• [Work instruction]: Transcribe the following entries word for word. End with the line where "My Discord bot" appears.

========

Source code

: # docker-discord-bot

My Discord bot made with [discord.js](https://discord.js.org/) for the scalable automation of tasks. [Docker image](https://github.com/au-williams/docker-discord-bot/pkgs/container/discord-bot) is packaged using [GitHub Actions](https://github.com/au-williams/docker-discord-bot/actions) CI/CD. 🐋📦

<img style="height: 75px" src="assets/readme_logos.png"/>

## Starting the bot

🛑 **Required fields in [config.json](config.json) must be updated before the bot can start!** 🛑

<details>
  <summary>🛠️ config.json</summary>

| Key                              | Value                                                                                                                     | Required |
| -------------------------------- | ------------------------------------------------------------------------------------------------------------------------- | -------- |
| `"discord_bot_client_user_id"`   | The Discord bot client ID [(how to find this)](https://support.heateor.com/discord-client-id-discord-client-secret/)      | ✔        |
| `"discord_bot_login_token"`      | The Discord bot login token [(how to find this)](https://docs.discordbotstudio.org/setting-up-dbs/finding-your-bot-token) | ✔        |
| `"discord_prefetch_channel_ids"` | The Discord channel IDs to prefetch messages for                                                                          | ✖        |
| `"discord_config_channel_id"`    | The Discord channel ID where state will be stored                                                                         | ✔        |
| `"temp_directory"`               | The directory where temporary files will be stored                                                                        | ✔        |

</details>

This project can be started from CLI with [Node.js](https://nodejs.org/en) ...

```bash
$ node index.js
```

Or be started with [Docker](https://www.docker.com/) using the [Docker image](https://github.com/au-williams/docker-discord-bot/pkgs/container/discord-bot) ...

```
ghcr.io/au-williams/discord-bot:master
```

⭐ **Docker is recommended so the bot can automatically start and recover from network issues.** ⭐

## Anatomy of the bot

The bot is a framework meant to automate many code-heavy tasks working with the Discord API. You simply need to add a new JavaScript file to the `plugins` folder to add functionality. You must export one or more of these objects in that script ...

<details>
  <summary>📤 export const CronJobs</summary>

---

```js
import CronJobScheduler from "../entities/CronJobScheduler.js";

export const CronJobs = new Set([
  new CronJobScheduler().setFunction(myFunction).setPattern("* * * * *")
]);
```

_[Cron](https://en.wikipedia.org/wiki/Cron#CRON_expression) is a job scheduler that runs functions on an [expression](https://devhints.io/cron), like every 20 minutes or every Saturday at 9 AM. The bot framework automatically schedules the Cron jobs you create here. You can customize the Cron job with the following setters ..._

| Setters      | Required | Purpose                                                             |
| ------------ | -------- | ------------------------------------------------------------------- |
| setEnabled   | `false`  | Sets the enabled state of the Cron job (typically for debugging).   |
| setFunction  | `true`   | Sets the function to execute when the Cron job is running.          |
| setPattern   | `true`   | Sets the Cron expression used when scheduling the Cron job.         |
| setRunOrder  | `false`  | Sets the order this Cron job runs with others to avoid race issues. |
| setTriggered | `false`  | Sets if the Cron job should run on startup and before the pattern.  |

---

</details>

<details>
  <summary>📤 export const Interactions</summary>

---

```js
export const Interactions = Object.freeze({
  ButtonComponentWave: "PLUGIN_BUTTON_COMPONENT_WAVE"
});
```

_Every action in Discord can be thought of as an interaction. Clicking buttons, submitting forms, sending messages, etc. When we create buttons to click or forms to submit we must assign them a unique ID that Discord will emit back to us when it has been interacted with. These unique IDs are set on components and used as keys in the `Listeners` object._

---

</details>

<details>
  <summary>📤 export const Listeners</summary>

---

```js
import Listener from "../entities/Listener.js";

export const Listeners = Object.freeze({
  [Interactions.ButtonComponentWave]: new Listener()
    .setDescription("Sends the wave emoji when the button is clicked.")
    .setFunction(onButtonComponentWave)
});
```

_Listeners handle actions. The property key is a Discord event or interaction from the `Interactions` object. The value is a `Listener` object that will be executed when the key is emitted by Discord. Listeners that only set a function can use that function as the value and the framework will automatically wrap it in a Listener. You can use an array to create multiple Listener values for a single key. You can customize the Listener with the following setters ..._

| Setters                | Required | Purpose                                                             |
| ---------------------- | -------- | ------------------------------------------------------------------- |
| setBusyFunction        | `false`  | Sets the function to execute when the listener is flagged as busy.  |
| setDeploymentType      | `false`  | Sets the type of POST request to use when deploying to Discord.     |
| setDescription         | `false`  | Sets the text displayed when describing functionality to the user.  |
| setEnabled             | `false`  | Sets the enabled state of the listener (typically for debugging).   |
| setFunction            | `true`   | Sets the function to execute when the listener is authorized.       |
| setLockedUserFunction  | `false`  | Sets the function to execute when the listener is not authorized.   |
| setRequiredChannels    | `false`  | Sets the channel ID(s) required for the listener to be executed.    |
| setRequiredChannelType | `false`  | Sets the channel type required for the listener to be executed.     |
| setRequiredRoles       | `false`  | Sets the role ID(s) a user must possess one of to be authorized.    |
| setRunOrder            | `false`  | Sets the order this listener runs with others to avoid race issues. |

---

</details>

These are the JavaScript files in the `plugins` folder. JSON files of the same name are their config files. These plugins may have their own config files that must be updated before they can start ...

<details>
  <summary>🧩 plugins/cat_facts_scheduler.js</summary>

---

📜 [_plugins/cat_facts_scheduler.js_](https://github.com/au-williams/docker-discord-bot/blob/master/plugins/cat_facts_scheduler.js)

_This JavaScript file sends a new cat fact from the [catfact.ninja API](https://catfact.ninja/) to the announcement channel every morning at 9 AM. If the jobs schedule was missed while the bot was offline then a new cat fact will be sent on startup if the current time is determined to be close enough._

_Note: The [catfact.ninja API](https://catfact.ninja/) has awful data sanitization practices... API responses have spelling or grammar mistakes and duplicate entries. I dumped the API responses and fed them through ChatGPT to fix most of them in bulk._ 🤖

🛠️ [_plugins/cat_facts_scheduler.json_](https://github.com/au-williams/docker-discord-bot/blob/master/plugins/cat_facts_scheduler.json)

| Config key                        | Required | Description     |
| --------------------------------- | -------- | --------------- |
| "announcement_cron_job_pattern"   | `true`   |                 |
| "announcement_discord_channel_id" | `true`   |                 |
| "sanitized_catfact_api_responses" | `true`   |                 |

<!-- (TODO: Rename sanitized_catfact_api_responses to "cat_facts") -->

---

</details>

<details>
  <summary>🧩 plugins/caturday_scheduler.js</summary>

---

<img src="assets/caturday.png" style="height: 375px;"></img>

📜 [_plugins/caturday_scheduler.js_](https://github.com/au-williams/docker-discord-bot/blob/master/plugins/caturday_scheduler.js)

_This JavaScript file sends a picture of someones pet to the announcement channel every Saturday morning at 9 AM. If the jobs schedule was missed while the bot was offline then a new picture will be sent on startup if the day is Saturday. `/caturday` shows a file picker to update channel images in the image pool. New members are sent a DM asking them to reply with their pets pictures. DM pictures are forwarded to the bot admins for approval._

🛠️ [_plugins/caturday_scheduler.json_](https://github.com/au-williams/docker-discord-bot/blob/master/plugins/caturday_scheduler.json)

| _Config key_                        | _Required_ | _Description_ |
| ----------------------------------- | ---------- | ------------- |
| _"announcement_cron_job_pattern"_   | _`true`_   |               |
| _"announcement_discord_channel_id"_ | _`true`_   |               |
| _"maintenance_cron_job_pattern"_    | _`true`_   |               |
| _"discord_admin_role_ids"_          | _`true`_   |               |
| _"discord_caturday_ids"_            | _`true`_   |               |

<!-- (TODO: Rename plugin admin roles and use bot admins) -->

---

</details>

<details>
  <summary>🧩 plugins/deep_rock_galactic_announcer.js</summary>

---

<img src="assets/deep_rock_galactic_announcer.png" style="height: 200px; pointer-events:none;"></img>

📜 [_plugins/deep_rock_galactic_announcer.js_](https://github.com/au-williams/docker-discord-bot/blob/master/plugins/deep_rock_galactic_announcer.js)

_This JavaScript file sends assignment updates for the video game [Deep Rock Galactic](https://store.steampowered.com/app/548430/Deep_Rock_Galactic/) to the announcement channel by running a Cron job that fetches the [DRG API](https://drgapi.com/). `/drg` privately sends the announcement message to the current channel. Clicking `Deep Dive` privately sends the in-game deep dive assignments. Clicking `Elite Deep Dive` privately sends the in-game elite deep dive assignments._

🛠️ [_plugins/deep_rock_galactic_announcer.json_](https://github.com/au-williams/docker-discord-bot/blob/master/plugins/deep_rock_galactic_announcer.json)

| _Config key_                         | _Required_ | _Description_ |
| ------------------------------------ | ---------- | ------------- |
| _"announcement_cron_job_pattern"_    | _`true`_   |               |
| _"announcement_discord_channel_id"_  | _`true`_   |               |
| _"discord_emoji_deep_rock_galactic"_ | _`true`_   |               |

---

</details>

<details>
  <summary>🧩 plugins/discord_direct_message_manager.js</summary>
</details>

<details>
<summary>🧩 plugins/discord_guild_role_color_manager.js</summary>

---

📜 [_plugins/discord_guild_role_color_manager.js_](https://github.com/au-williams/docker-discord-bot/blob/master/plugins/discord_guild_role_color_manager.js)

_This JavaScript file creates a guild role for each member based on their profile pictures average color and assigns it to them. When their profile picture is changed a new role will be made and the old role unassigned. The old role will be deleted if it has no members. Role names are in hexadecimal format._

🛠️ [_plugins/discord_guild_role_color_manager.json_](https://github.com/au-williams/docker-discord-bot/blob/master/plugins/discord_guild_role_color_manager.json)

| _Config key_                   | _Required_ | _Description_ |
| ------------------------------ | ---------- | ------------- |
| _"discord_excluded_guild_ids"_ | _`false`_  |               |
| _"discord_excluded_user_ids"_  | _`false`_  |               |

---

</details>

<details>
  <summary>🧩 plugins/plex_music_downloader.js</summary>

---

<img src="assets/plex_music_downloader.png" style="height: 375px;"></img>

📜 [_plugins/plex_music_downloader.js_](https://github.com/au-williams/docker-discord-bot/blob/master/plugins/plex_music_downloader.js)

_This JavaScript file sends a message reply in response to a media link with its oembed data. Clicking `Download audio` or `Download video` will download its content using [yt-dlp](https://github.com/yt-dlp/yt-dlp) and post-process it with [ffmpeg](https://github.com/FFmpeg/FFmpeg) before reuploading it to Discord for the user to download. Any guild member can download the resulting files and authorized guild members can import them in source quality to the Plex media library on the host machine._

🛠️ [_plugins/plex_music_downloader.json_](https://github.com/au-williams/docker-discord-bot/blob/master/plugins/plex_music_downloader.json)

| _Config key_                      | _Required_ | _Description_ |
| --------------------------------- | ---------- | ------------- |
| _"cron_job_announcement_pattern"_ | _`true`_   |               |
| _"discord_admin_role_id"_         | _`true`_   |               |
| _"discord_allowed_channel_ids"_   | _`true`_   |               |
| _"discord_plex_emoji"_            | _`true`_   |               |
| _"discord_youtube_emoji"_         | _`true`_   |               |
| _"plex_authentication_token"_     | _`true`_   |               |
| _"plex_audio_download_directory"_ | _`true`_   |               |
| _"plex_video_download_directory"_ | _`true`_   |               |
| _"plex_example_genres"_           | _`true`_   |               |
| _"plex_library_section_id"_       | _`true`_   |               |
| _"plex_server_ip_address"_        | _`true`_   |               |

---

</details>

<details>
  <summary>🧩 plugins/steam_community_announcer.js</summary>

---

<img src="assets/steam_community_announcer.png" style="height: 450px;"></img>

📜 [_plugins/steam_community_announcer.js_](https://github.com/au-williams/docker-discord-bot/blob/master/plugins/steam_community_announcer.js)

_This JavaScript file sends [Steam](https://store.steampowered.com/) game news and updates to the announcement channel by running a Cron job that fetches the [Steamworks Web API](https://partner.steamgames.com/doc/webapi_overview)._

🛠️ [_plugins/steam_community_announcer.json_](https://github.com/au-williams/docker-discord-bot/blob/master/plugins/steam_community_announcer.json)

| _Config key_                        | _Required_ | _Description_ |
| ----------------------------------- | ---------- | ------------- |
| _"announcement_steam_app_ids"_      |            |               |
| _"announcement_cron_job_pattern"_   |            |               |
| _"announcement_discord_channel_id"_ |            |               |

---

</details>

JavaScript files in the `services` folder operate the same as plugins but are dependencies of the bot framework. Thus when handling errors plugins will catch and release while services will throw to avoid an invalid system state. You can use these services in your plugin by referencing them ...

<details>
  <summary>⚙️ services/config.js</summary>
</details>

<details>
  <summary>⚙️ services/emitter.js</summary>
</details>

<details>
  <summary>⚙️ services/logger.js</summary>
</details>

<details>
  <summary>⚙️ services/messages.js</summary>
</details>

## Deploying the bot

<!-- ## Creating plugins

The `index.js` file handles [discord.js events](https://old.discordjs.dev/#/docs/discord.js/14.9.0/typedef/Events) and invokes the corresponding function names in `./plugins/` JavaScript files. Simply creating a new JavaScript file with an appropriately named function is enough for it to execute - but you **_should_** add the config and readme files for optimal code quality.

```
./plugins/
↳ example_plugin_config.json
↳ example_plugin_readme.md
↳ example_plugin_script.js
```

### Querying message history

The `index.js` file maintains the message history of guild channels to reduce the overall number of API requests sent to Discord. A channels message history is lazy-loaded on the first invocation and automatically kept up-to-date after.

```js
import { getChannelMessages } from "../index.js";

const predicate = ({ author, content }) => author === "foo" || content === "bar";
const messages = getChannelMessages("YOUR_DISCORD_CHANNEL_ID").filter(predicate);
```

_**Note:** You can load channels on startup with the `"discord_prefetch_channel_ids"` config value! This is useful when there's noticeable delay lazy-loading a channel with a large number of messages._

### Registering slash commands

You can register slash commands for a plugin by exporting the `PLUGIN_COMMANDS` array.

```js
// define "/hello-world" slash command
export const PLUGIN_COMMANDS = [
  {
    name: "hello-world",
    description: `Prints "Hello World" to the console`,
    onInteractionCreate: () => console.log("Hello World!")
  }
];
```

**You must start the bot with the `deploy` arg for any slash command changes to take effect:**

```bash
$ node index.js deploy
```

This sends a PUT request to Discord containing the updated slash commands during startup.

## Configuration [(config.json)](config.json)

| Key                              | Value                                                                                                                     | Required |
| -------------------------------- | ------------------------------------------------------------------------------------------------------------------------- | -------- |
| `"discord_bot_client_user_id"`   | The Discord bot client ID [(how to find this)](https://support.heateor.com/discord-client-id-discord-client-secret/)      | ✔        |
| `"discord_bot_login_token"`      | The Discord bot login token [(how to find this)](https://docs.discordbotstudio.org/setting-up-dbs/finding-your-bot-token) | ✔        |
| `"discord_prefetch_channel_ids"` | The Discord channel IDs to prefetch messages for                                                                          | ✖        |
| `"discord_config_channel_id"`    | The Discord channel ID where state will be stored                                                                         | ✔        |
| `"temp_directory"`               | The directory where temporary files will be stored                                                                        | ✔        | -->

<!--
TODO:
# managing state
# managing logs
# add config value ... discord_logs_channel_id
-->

========

• [Solved problem]:
Source code

: # docker-discord-bot

My Discord bot made with [discord.js](https://discord.js.org/) for the scalable automation of tasks. [Docker image](https://github.com/au-williams/docker-discord-bot/pkgs/container/discord-bot) is packaged using [GitHub Actions](https://github.com/au-williams/docker-discord-bot/actions) CI/CD. 🐋📦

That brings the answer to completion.